Authors: Fábio Guilherme Campos, Carlos Augusto Real Martinez, Leonardo Alfonso Bustamante Lopez, Danilo Toshio Kanno, Sérgio Carlos Nahas, Ivan Cecconello

Abstract

Background: In addition to the presence of neoplasia in the colon and rectum, patients with familial adenomatous polyposis (FAP) may develop numerous polyps and carcinoma within the upper gastrointestinal tract.
Methods: The aim of the present paper was to review the incidence advanced duodenal polyposis or cancer and their surgical outcomes. A retrospective review of patients’ records from our department was performed. Information was retrieved from a prospective collected data, including clinical (gender, age, family history), endoscopic [association with colorectal cancer (CRC), polyposis severity, age at diagnosis] and surgical management (age, time from the index surgery, type of procedure, morbidity). Duodenal adenomatosis at the time of surgery was classified according to Spigelman stages.

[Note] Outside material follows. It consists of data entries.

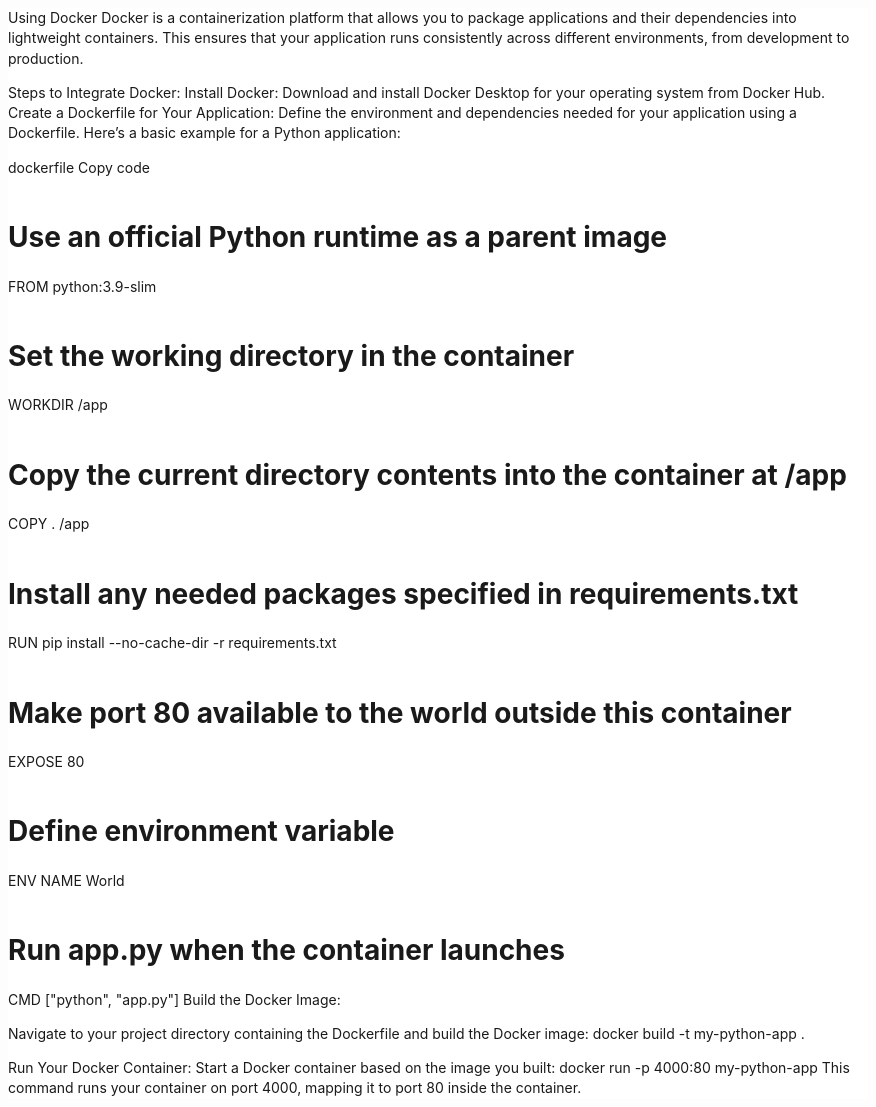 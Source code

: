 Using Docker
Docker is a containerization platform that allows you to package applications and their dependencies into lightweight containers. This ensures that your application runs consistently across different environments, from development to production.

Steps to Integrate Docker:
Install Docker:
Download and install Docker Desktop for your operating system from Docker Hub.
Create a Dockerfile for Your Application:
Define the environment and dependencies needed for your application using a Dockerfile. Here’s a basic example for a Python application:

dockerfile
Copy code
# Use an official Python runtime as a parent image
FROM python:3.9-slim

# Set the working directory in the container
WORKDIR /app

# Copy the current directory contents into the container at /app
COPY . /app

# Install any needed packages specified in requirements.txt
RUN pip install --no-cache-dir -r requirements.txt

# Make port 80 available to the world outside this container
EXPOSE 80

# Define environment variable
ENV NAME World

# Run app.py when the container launches
CMD ["python", "app.py"]
Build the Docker Image:

Navigate to your project directory containing the Dockerfile and build the Docker image:
docker build -t my-python-app .

Run Your Docker Container:
Start a Docker container based on the image you built:
docker run -p 4000:80 my-python-app
This command runs your container on port 4000, mapping it to port 80 inside the container.
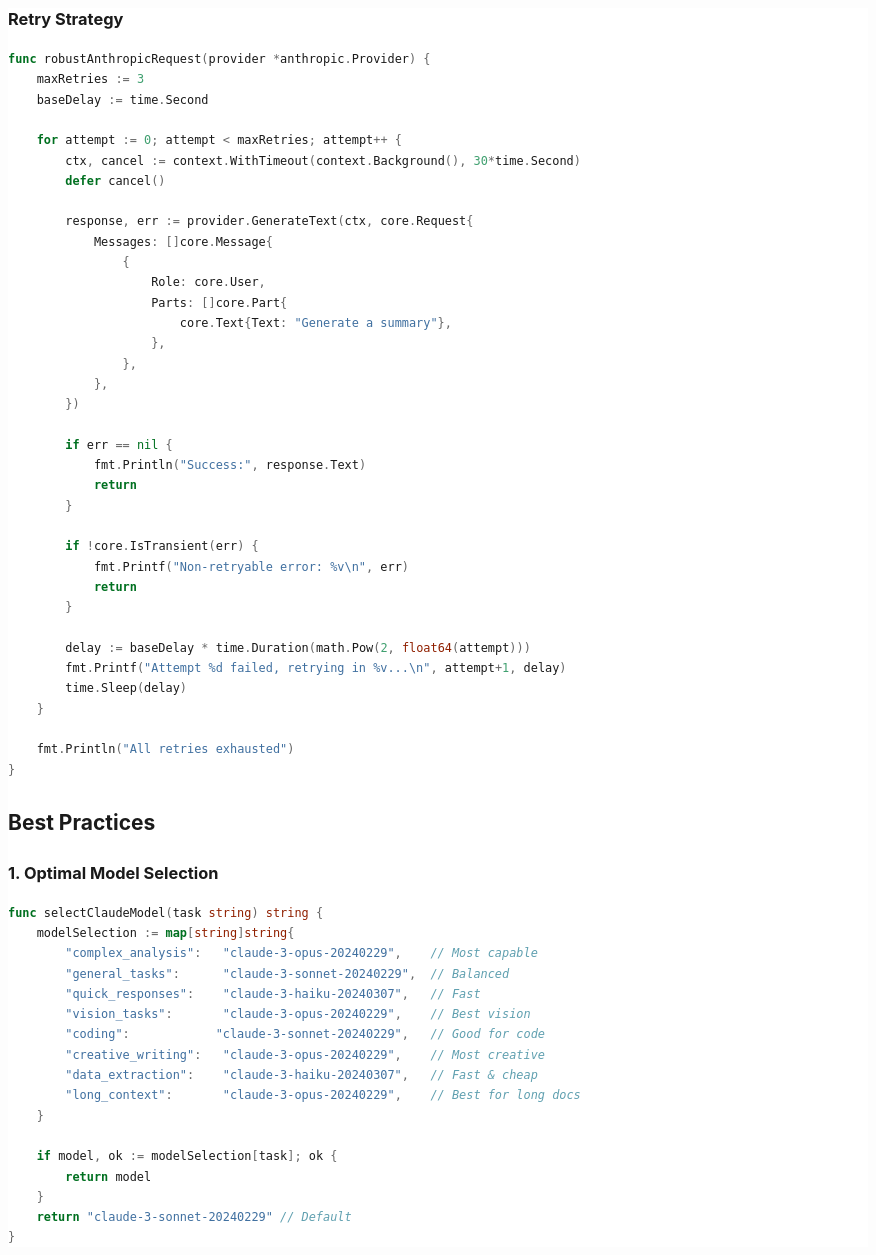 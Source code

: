 ### Retry Strategy

```go
func robustAnthropicRequest(provider *anthropic.Provider) {
    maxRetries := 3
    baseDelay := time.Second
    
    for attempt := 0; attempt < maxRetries; attempt++ {
        ctx, cancel := context.WithTimeout(context.Background(), 30*time.Second)
        defer cancel()
        
        response, err := provider.GenerateText(ctx, core.Request{
            Messages: []core.Message{
                {
                    Role: core.User,
                    Parts: []core.Part{
                        core.Text{Text: "Generate a summary"},
                    },
                },
            },
        })
        
        if err == nil {
            fmt.Println("Success:", response.Text)
            return
        }
        
        if !core.IsTransient(err) {
            fmt.Printf("Non-retryable error: %v\n", err)
            return
        }
        
        delay := baseDelay * time.Duration(math.Pow(2, float64(attempt)))
        fmt.Printf("Attempt %d failed, retrying in %v...\n", attempt+1, delay)
        time.Sleep(delay)
    }
    
    fmt.Println("All retries exhausted")
}
```

## Best Practices

### 1. Optimal Model Selection

```go
func selectClaudeModel(task string) string {
    modelSelection := map[string]string{
        "complex_analysis":   "claude-3-opus-20240229",    // Most capable
        "general_tasks":      "claude-3-sonnet-20240229",  // Balanced
        "quick_responses":    "claude-3-haiku-20240307",   // Fast
        "vision_tasks":       "claude-3-opus-20240229",    // Best vision
        "coding":            "claude-3-sonnet-20240229",   // Good for code
        "creative_writing":   "claude-3-opus-20240229",    // Most creative
        "data_extraction":    "claude-3-haiku-20240307",   // Fast & cheap
        "long_context":       "claude-3-opus-20240229",    // Best for long docs
    }
    
    if model, ok := modelSelection[task]; ok {
        return model
    }
    return "claude-3-sonnet-20240229" // Default
}
``` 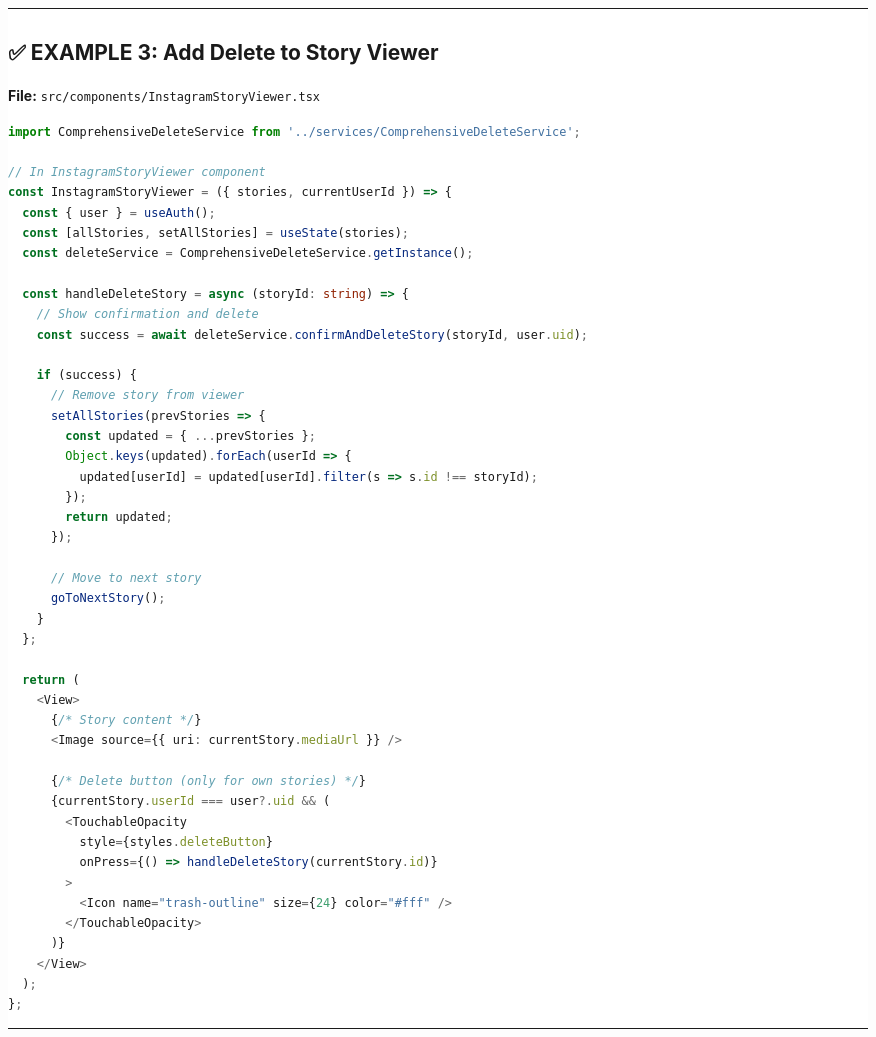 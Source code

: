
 ```typescript
```

---

## ✅ EXAMPLE 3: Add Delete to Story Viewer

**File:** `src/components/InstagramStoryViewer.tsx`

```typescript
import ComprehensiveDeleteService from '../services/ComprehensiveDeleteService';

// In InstagramStoryViewer component
const InstagramStoryViewer = ({ stories, currentUserId }) => {
  const { user } = useAuth();
  const [allStories, setAllStories] = useState(stories);
  const deleteService = ComprehensiveDeleteService.getInstance();

  const handleDeleteStory = async (storyId: string) => {
    // Show confirmation and delete
    const success = await deleteService.confirmAndDeleteStory(storyId, user.uid);
    
    if (success) {
      // Remove story from viewer
      setAllStories(prevStories => {
        const updated = { ...prevStories };
        Object.keys(updated).forEach(userId => {
          updated[userId] = updated[userId].filter(s => s.id !== storyId);
        });
        return updated;
      });
      
      // Move to next story
      goToNextStory();
    }
  };

  return (
    <View>
      {/* Story content */}
      <Image source={{ uri: currentStory.mediaUrl }} />
      
      {/* Delete button (only for own stories) */}
      {currentStory.userId === user?.uid && (
        <TouchableOpacity 
          style={styles.deleteButton}
          onPress={() => handleDeleteStory(currentStory.id)}
        >
          <Icon name="trash-outline" size={24} color="#fff" />
        </TouchableOpacity>
      )}
    </View>
  );
};
```

--- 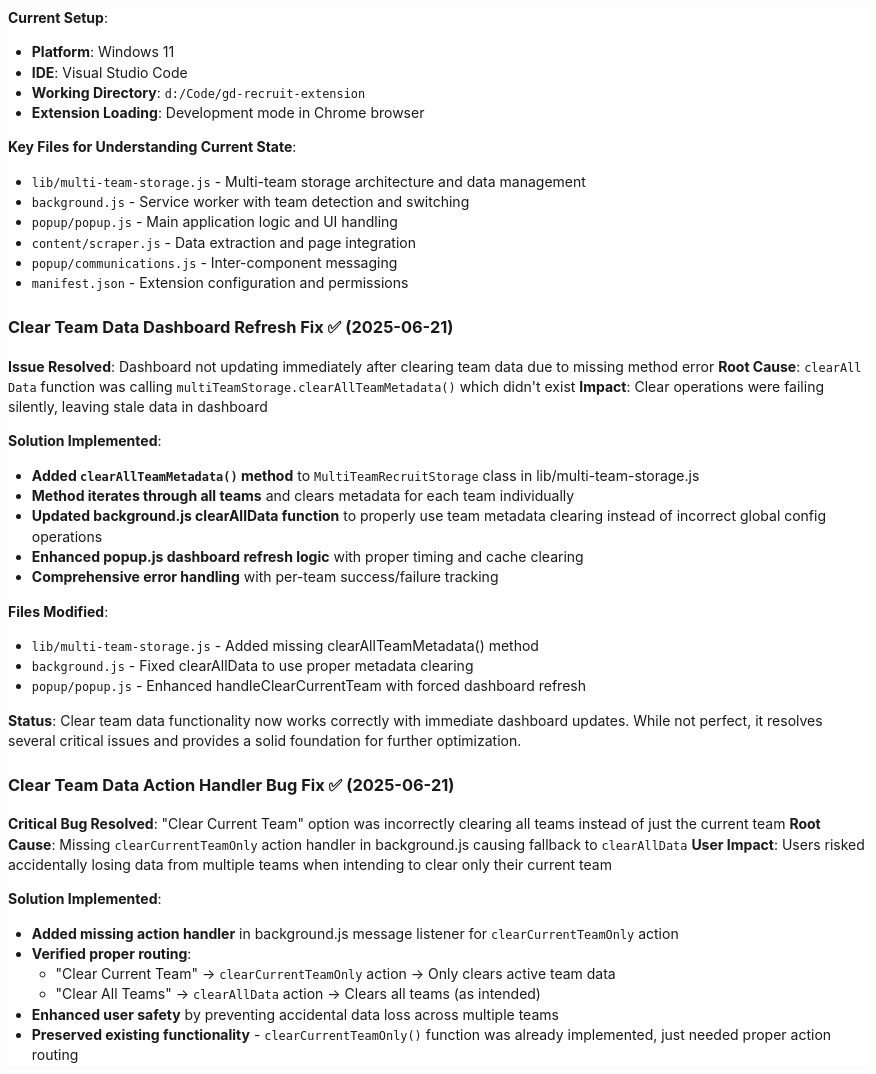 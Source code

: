 **Current Setup**:

- **Platform**: Windows 11
- **IDE**: Visual Studio Code
- **Working Directory**: `d:/Code/gd-recruit-extension`
- **Extension Loading**: Development mode in Chrome browser

**Key Files for Understanding Current State**:

- `lib/multi-team-storage.js` - Multi-team storage architecture and data management
- `background.js` - Service worker with team detection and switching
- `popup/popup.js` - Main application logic and UI handling
- `content/scraper.js` - Data extraction and page integration
- `popup/communications.js` - Inter-component messaging
- `manifest.json` - Extension configuration and permissions

### Clear Team Data Dashboard Refresh Fix ✅ (2025-06-21)

**Issue Resolved**: Dashboard not updating immediately after clearing team data due to missing method error
**Root Cause**: `clearAllData` function was calling `multiTeamStorage.clearAllTeamMetadata()` which didn't exist
**Impact**: Clear operations were failing silently, leaving stale data in dashboard

**Solution Implemented**:

- **Added `clearAllTeamMetadata()` method** to `MultiTeamRecruitStorage` class in lib/multi-team-storage.js
- **Method iterates through all teams** and clears metadata for each team individually
- **Updated background.js clearAllData function** to properly use team metadata clearing instead of incorrect global config operations
- **Enhanced popup.js dashboard refresh logic** with proper timing and cache clearing
- **Comprehensive error handling** with per-team success/failure tracking

**Files Modified**:

- `lib/multi-team-storage.js` - Added missing clearAllTeamMetadata() method
- `background.js` - Fixed clearAllData to use proper metadata clearing
- `popup/popup.js` - Enhanced handleClearCurrentTeam with forced dashboard refresh

**Status**: Clear team data functionality now works correctly with immediate dashboard updates. While not perfect, it resolves several critical issues and provides a solid foundation for further optimization.

### Clear Team Data Action Handler Bug Fix ✅ (2025-06-21)

**Critical Bug Resolved**: "Clear Current Team" option was incorrectly clearing all teams instead of just the current team
**Root Cause**: Missing `clearCurrentTeamOnly` action handler in background.js causing fallback to `clearAllData`
**User Impact**: Users risked accidentally losing data from multiple teams when intending to clear only their current team

**Solution Implemented**:

- **Added missing action handler** in background.js message listener for `clearCurrentTeamOnly` action
- **Verified proper routing**:
  - "Clear Current Team" → `clearCurrentTeamOnly` action → Only clears active team data
  - "Clear All Teams" → `clearAllData` action → Clears all teams (as intended)
- **Enhanced user safety** by preventing accidental data loss across multiple teams
- **Preserved existing functionality** - `clearCurrentTeamOnly()` function was already implemented, just needed proper action routing
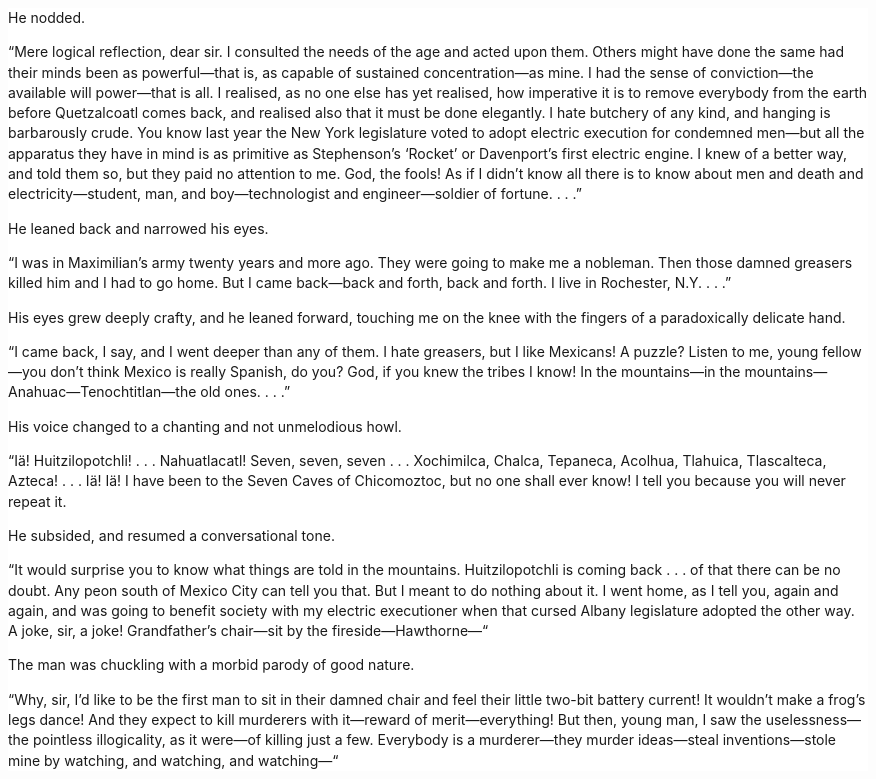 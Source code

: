   He nodded.  

  &ldquo;Mere logical reflection, dear sir. I consulted the needs of the age and
acted upon them. Others might have done the same had their minds been as powerful&mdash;that
is, as capable of sustained concentration&mdash;as mine. I had the sense of conviction&mdash;the
available will power&mdash;that is all. I realised, as no one else has yet realised, how imperative
it is to remove everybody from the earth before Quetzalcoatl comes back, and realised also that
it must be done elegantly. I hate butchery of any kind, and hanging is barbarously crude. You
know last year the New York legislature voted to adopt electric execution for condemned men&mdash;but
all the apparatus they have in mind is as primitive as Stephenson&rsquo;s &lsquo;Rocket&rsquo;
or Davenport&rsquo;s first electric engine. I knew of a better way, and told them so, but they
paid no attention to me. God, the fools! As if I didn&rsquo;t know all there is to know about
men and death and electricity&mdash;student, man, and boy&mdash;technologist and engineer&mdash;soldier
of fortune.&nbsp;.&nbsp;.&nbsp;.&rdquo;  

  He leaned back and narrowed his eyes.  

  &ldquo;I was in Maximilian&rsquo;s army twenty years and more ago. They were
going to make me a nobleman. Then those damned greasers killed him and I had to go home. But
I came back&mdash;back and forth, back and forth. I live in Rochester, N.Y.&nbsp;.&nbsp;.&nbsp;.&rdquo;  

  His eyes grew deeply crafty, and he leaned forward, touching me on the knee
with the fingers of a paradoxically delicate hand.  

  &ldquo;I came back, I say, and I went deeper than any of them. I hate greasers,
but I like Mexicans! A puzzle? Listen to me, young fellow&mdash;you don&rsquo;t think Mexico is
really Spanish, do you? God, if you knew the tribes I know! In the mountains&mdash;in the mountains&mdash;Anahuac&mdash;Tenochtitlan&mdash;the
old ones.&nbsp;.&nbsp;.&nbsp;.&rdquo;  

  His voice changed to a chanting and not unmelodious howl.  

  &ldquo;I&auml;! Huitzilopotchli!&nbsp;.&nbsp;.&nbsp;. Nahuatlacatl! Seven, seven, seven&nbsp;.&nbsp;.&nbsp;.
Xochimilca, Chalca, Tepaneca, Acolhua, Tlahuica, Tlascalteca, Azteca!&nbsp;.&nbsp;.&nbsp;. I&auml;! I&auml;!
I have been to the Seven Caves of Chicomoztoc, but no one shall ever know! I tell you   because
you will never repeat it.    

  He subsided, and resumed a conversational tone.  

  &ldquo;It would surprise you to know what things are told in the mountains.
Huitzilopotchli is coming back&nbsp;.&nbsp;.&nbsp;. of that there can be no doubt. Any peon
south of Mexico City can tell you that. But I meant to do nothing about it. I went home, as
I tell you, again and again, and was going to benefit society with my electric executioner when
that cursed Albany legislature adopted the other way. A joke, sir, a joke! Grandfather&rsquo;s
chair&mdash;sit by the fireside&mdash;Hawthorne&mdash;&ldquo;  

  The man was chuckling with a morbid parody of good nature.  

  &ldquo;Why, sir, I&rsquo;d like to be the first man to sit in their damned chair
and feel their little two-bit battery current! It wouldn&rsquo;t make a frog&rsquo;s legs dance!
And they expect to kill murderers with it&mdash;reward of merit&mdash;everything! But then, young
man, I saw the uselessness&mdash;the pointless illogicality, as it were&mdash;of killing just
a few. Everybody is a murderer&mdash;they murder ideas&mdash;steal inventions&mdash;stole mine
by watching, and watching, and watching&mdash;&ldquo;  
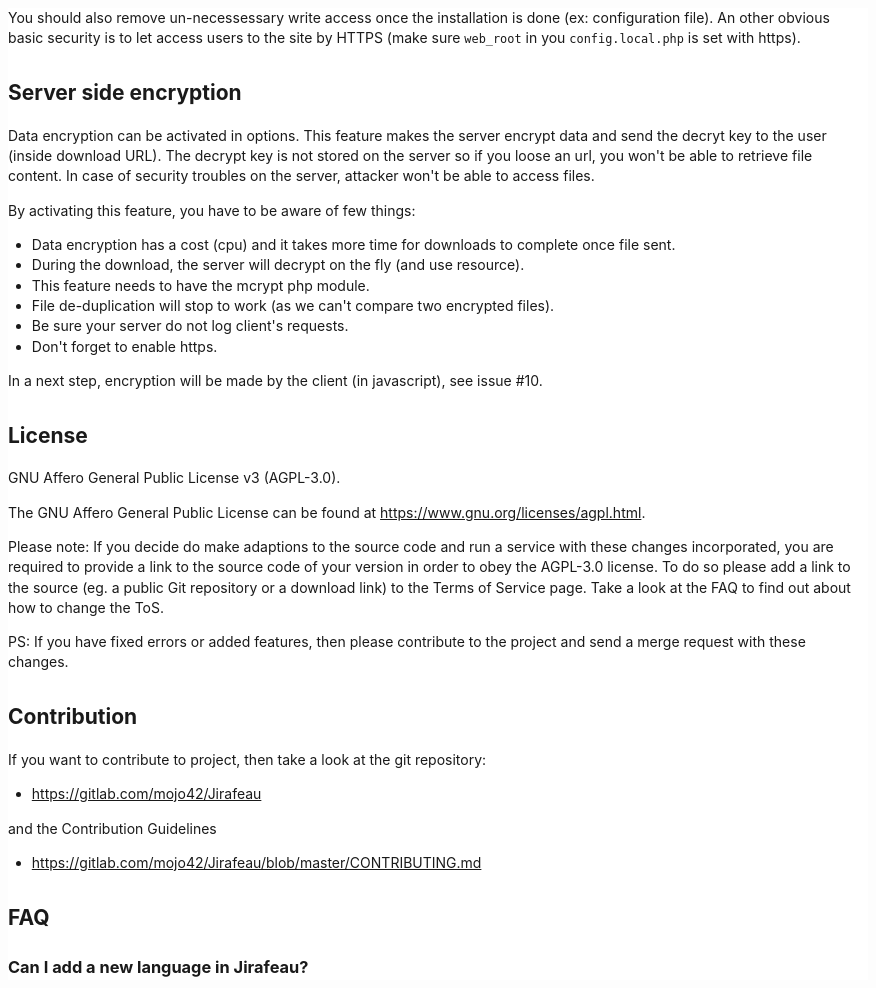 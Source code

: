 You should also remove un-necessessary write access once the installation is done (ex: configuration file).
An other obvious basic security is to let access users to the site by HTTPS (make sure `web_root` in you `config.local.php` is set with https).

## Server side encryption

Data encryption can be activated in options. This feature makes the server encrypt data and send the decryt key to the user (inside download URL).
The decrypt key is not stored on the server so if you loose an url, you won't be able to retrieve file content.
In case of security troubles on the server, attacker won't be able to access files.

By activating this feature, you have to be aware of few things:
-  Data encryption has a cost (cpu) and it takes more time for downloads to complete once file sent.
-  During the download, the server will decrypt on the fly (and use resource).
-  This feature needs to have the mcrypt php module.
-  File de-duplication will stop to work (as we can't compare two encrypted files).
-  Be sure your server do not log client's requests.
-  Don't forget to enable https.

In a next step, encryption will be made by the client (in javascript), see issue #10.

## License

GNU Affero General Public License v3 (AGPL-3.0).

The GNU Affero General Public License can be found at https://www.gnu.org/licenses/agpl.html.

Please note: If you decide do make adaptions to the source code and run a service with these changes incorporated, 
you are required to provide a link to the source code of your version in order to obey the AGPL-3.0 license.
To do so please add a link to the source (eg. a public Git repository or a download link) to the Terms of Service page.
Take a look at the FAQ to find out about how to change the ToS.

PS: If you have fixed errors or added features, then please contribute to the project and send a merge request with these changes.
 
## Contribution

If you want to contribute to project, then take a look at the git repository:

- https://gitlab.com/mojo42/Jirafeau

and the Contribution Guidelines

- https://gitlab.com/mojo42/Jirafeau/blob/master/CONTRIBUTING.md

## FAQ

### Can I add a new language in Jirafeau?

Results: In a group of 145 FAP patients, 8 (5.5%) had been surgically treated for duodenal advanced neoplasia [3] or cancer [5]. There were included 2 women and 6 men whose first endoscopic examination and diagnosis of advanced neoplasia/cancer was made at median ages of 47.3 [28–63] and 51.8 years, respectively. Duodenal carcinomas occurred later (55.8 years) when compared to advanced adenomatosis (45.3 years). Three patients were diagnosed due to symptoms, while the others were detected under endoscopic surveillance. Age interval between FAP treatment and duodenal neoplasia diagnosis was 15.3 years [0–47]. All but one patient underwent duodenopancreatectomy (DP). Two from the 7 patients undergoing DP died, one from pulmonary embolism 30 days after surgery and the other from recurrent T4N0 duodenal tumor. Thus, major operative morbidity and mortality were 12.5%.
Conclusions: In this single-center Brazilian series of FAP patients: (I) advanced duodenal neoplasia or cancer requiring surgery occurred in 5.5% of patients; (II) when reaching the fifth decade of life, patients should be carefully evaluated to diagnose and treat early lesions; (III) in spite of the technical complexity of DP, operative morbidity is acceptable in experienced hands; and (IV) continuous surveillance is necessary during follow-up.